[Stored data]

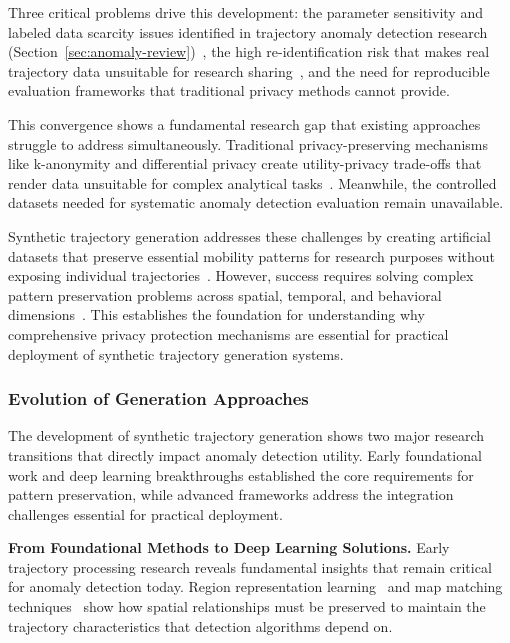 \documentclass[runningheads]{llncs}
\begin{document}
Three critical problems drive this development: the parameter sensitivity and labeled data scarcity issues identified in trajectory anomaly detection research (Section~\ref{sec:anomaly-review})~\cite{zhang2019ibat}, the high re-identification risk that makes real trajectory data unsuitable for research sharing~\cite{rao2023cats}, and the need for reproducible evaluation frameworks that traditional privacy methods cannot provide.

This convergence shows a fundamental research gap that existing approaches struggle to address simultaneously. Traditional privacy-preserving mechanisms like k-anonymity and differential privacy create utility-privacy trade-offs that render data unsuitable for complex analytical tasks~\cite{jordon2019pate}. Meanwhile, the controlled datasets needed for systematic anomaly detection evaluation remain unavailable.

Synthetic trajectory generation addresses these challenges by creating artificial datasets that preserve essential mobility patterns for research purposes without exposing individual trajectories~\cite{cao2021generating}. However, success requires solving complex pattern preservation problems across spatial, temporal, and behavioral dimensions~\cite{kong2023mobility,merhi2024synthetic}. This establishes the foundation for understanding why comprehensive privacy protection mechanisms are essential for practical deployment of synthetic trajectory generation systems.

\subsubsection{Evolution of Generation Approaches}

The development of synthetic trajectory generation shows two major research transitions that directly impact anomaly detection utility. Early foundational work and deep learning breakthroughs established the core requirements for pattern preservation, while advanced frameworks address the integration challenges essential for practical deployment.

\textbf{From Foundational Methods to Deep Learning Solutions.} Early trajectory processing research reveals fundamental insights that remain critical for anomaly detection today. Region representation learning~\cite{wang2017region} and map matching techniques~\cite{newson2009hidden} show how spatial relationships must be preserved to maintain the trajectory characteristics that detection algorithms depend on.
\end{document}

• Task instructions
Each record must be repeated verbatim, and no picture may appear in the copy.

• Exercise output
 \documentclass[runningheads]{llncs}
\begin{document}
Three critical problems drive this development: the parameter sensitivity and labeled data scarcity issues identified in trajectory anomaly detection research (Section~\ref{sec:anomaly-review})~\cite{zhang2019ibat}, the high re-identification risk that makes real trajectory data unsuitable for research sharing~\cite{rao2023cats}, and the need for reproducible evaluation frameworks that traditional privacy methods cannot provide.

This convergence shows a fundamental research gap that existing approaches struggle to address simultaneously. Traditional privacy-preserving mechanisms like k-anonymity and differential privacy create utility-privacy trade-offs that render data unsuitable for complex analytical tasks~\cite{jordon2019pate}. Meanwhile, the controlled datasets needed for systematic anomaly detection evaluation remain unavailable.

Synthetic trajectory generation addresses these challenges by creating artificial datasets that preserve essential mobility patterns for research purposes without exposing individual trajectories~\cite{cao2021generating}. However, success requires solving complex pattern preservation problems across spatial, temporal, and behavioral dimensions~\cite{kong2023mobility,merhi2024synthetic}. This establishes the foundation for understanding why comprehensive privacy protection mechanisms are essential for practical deployment of synthetic trajectory generation systems.

\subsubsection{Evolution of Generation Approaches}

The development of synthetic trajectory generation shows two major research transitions that directly impact anomaly detection utility. Early foundational work and deep learning breakthroughs established the core requirements for pattern preservation, while advanced frameworks address the integration challenges essential for practical deployment.

\textbf{From Foundational Methods to Deep Learning Solutions.} Early trajectory processing research reveals fundamental insights that remain critical for anomaly detection today. Region representation learning~\cite{wang2017region} and map matching techniques~\cite{newson2009hidden} show how spatial relationships must be preserved to maintain the trajectory characteristics that detection algorithms depend on.
\end{document}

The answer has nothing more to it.